EXTRACTED RECORDS section start

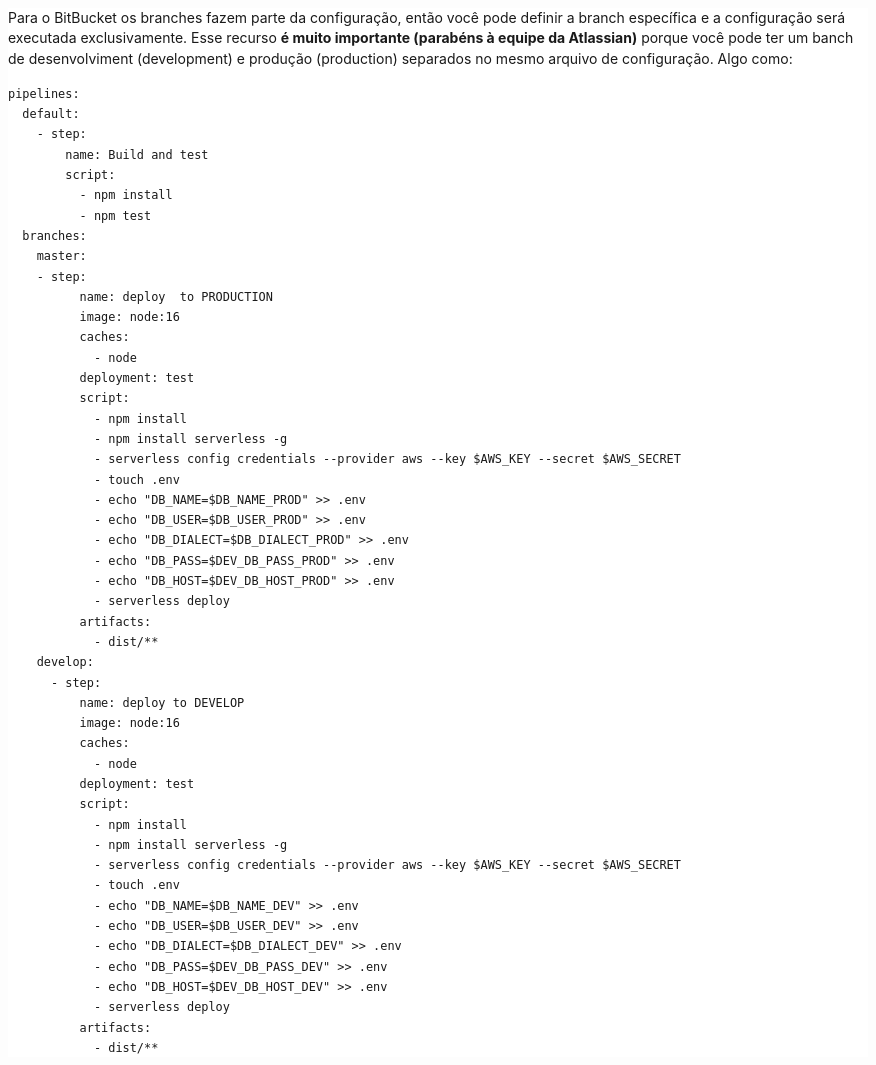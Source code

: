 Para o BitBucket os branches fazem parte da configuração, então você pode definir a branch específica e a configuração será executada exclusivamente. Esse recurso **é muito importante (parabéns à equipe da Atlassian)** porque você pode ter um banch de desenvolviment (development) e produção (production) separados no mesmo arquivo de configuração. Algo como:

```
pipelines:
  default:
    - step:
        name: Build and test
        script:
          - npm install
          - npm test
  branches:
    master:
    - step:
          name: deploy  to PRODUCTION
          image: node:16
          caches:
            - node
          deployment: test
          script:
            - npm install
            - npm install serverless -g
            - serverless config credentials --provider aws --key $AWS_KEY --secret $AWS_SECRET
            - touch .env
            - echo "DB_NAME=$DB_NAME_PROD" >> .env
            - echo "DB_USER=$DB_USER_PROD" >> .env
            - echo "DB_DIALECT=$DB_DIALECT_PROD" >> .env
            - echo "DB_PASS=$DEV_DB_PASS_PROD" >> .env
            - echo "DB_HOST=$DEV_DB_HOST_PROD" >> .env
            - serverless deploy
          artifacts:
            - dist/**
    develop:
      - step:
          name: deploy to DEVELOP
          image: node:16
          caches:
            - node
          deployment: test
          script:
            - npm install
            - npm install serverless -g
            - serverless config credentials --provider aws --key $AWS_KEY --secret $AWS_SECRET
            - touch .env
            - echo "DB_NAME=$DB_NAME_DEV" >> .env
            - echo "DB_USER=$DB_USER_DEV" >> .env
            - echo "DB_DIALECT=$DB_DIALECT_DEV" >> .env
            - echo "DB_PASS=$DEV_DB_PASS_DEV" >> .env
            - echo "DB_HOST=$DEV_DB_HOST_DEV" >> .env
            - serverless deploy
          artifacts:
            - dist/**
```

EXTRACTED RECORDS section end

▶ _WHAT TO WORK ON_: In the listing above, find each line with the word "branches" and copy it out.

▶ _WRITTEN RESPONSE_:
: Para o BitBucket os branches fazem parte da configuração, então você pode definir a branch específica e a configuração será executada exclusivamente. Esse recurso **é muito importante (parabéns à equipe da Atlassian)** porque você pode ter um banch de desenvolviment (development) e produção (production) separados no mesmo arquivo de configuração. Algo como:
  branches:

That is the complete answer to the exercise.